__What is required__. Beginning with the line that contains "- 確保有足夠的座位容納所有報名學員", retype the entries below exactly, ending with the line that contains "command line readme generator". Leave out any pictures.

═══ Records supplied

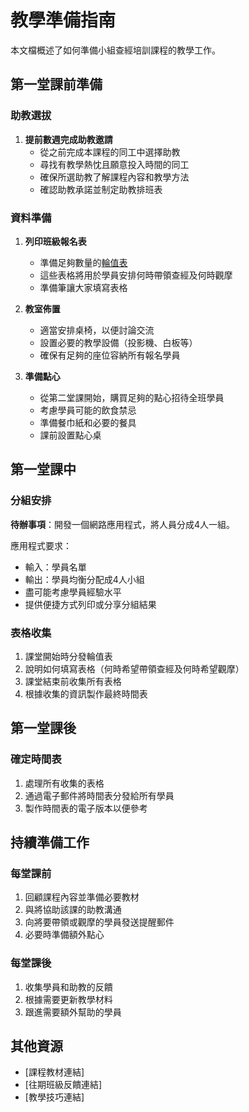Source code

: # 教學準備指南

本文檔概述了如何準備小組查經培訓課程的教學工作。

## 第一堂課前準備

### 助教選拔

1. **提前數週完成助教邀請**
   - 從之前完成本課程的同工中選擇助教
   - 尋找有教學熱忱且願意投入時間的同工
   - 確保所選助教了解課程內容和教學方法
   - 確認助教承諾並制定助教排班表

### 資料準備

1. **列印班級報名表**
   - 準備足夠數量的[輪值表](https://docs.google.com/document/d/1jERo05SlaO2CEmdAoZC2BRji3vBARIRoWIytV80N66g/edit?usp=sharing)
   - 這些表格將用於學員安排何時帶領查經及何時觀摩
   - 準備筆讓大家填寫表格

2. **教室佈置**
   - 適當安排桌椅，以便討論交流
   - 設置必要的教學設備（投影機、白板等）
   - 確保有足夠的座位容納所有報名學員

3. **準備點心**
   - 從第二堂課開始，購買足夠的點心招待全班學員
   - 考慮學員可能的飲食禁忌
   - 準備餐巾紙和必要的餐具
   - 課前設置點心桌

## 第一堂課中

### 分組安排

**待辦事項**：開發一個網路應用程式，將人員分成4人一組。

應用程式要求：
- 輸入：學員名單
- 輸出：學員均衡分配成4人小組
- 盡可能考慮學員經驗水平
- 提供便捷方式列印或分享分組結果

### 表格收集

1. 課堂開始時分發輪值表
2. 說明如何填寫表格（何時希望帶領查經及何時希望觀摩）
3. 課堂結束前收集所有表格
4. 根據收集的資訊製作最終時間表

## 第一堂課後

### 確定時間表

1. 處理所有收集的表格
2. 通過電子郵件將時間表分發給所有學員
3. 製作時間表的電子版本以便參考

## 持續準備工作

### 每堂課前

1. 回顧課程內容並準備必要教材
2. 與將協助該課的助教溝通
3. 向將要帶領或觀摩的學員發送提醒郵件
4. 必要時準備額外點心

### 每堂課後

1. 收集學員和助教的反饋
2. 根據需要更新教學材料
3. 跟進需要額外幫助的學員

## 其他資源

- [課程教材連結]
- [往期班級反饋連結]
- [教學技巧連結]
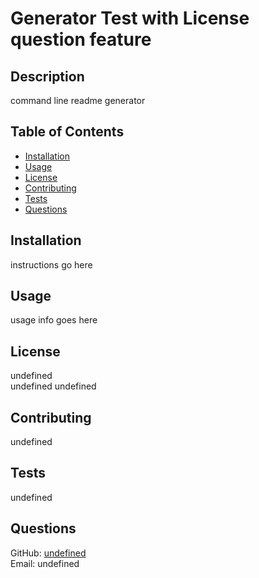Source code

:# Generator Test with License question feature

## Description
command line readme generator

## Table of Contents
- [Installation](#installation)
- [Usage](#usage)
- [License](#license)
- [Contributing](#contributing)
- [Tests](#tests)
- [Questions](#questions)

## Installation
instructions go here

## Usage
usage info goes here

## License
undefined  
undefined
undefined

## Contributing
undefined

## Tests
undefined

## Questions
GitHub: [undefined](https://github.com/undefined)  
Email: undefined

══════

__Response to this task__.
   - 確保有足夠的座位容納所有報名學員

3. **準備點心**
   - 從第二堂課開始，購買足夠的點心招待全班學員
   - 考慮學員可能的飲食禁忌
   - 準備餐巾紙和必要的餐具
   - 課前設置點心桌

## 第一堂課中

### 分組安排

**待辦事項**：開發一個網路應用程式，將人員分成4人一組。

應用程式要求：
- 輸入：學員名單
- 輸出：學員均衡分配成4人小組
- 盡可能考慮學員經驗水平
- 提供便捷方式列印或分享分組結果

### 表格收集

1. 課堂開始時分發輪值表
2. 說明如何填寫表格（何時希望帶領查經及何時希望觀摩）
3. 課堂結束前收集所有表格
4. 根據收集的資訊製作最終時間表

## 第一堂課後

### 確定時間表

1. 處理所有收集的表格
2. 通過電子郵件將時間表分發給所有學員
3. 製作時間表的電子版本以便參考

## 持續準備工作

### 每堂課前

1. 回顧課程內容並準備必要教材
2. 與將協助該課的助教溝通
3. 向將要帶領或觀摩的學員發送提醒郵件
4. 必要時準備額外點心

### 每堂課後

1. 收集學員和助教的反饋
2. 根據需要更新教學材料
3. 跟進需要額外幫助的學員

## 其他資源

- [課程教材連結]
- [往期班級反饋連結]
- [教學技巧連結]
Source code

:# Generator Test with License question feature

## Description
command line readme generator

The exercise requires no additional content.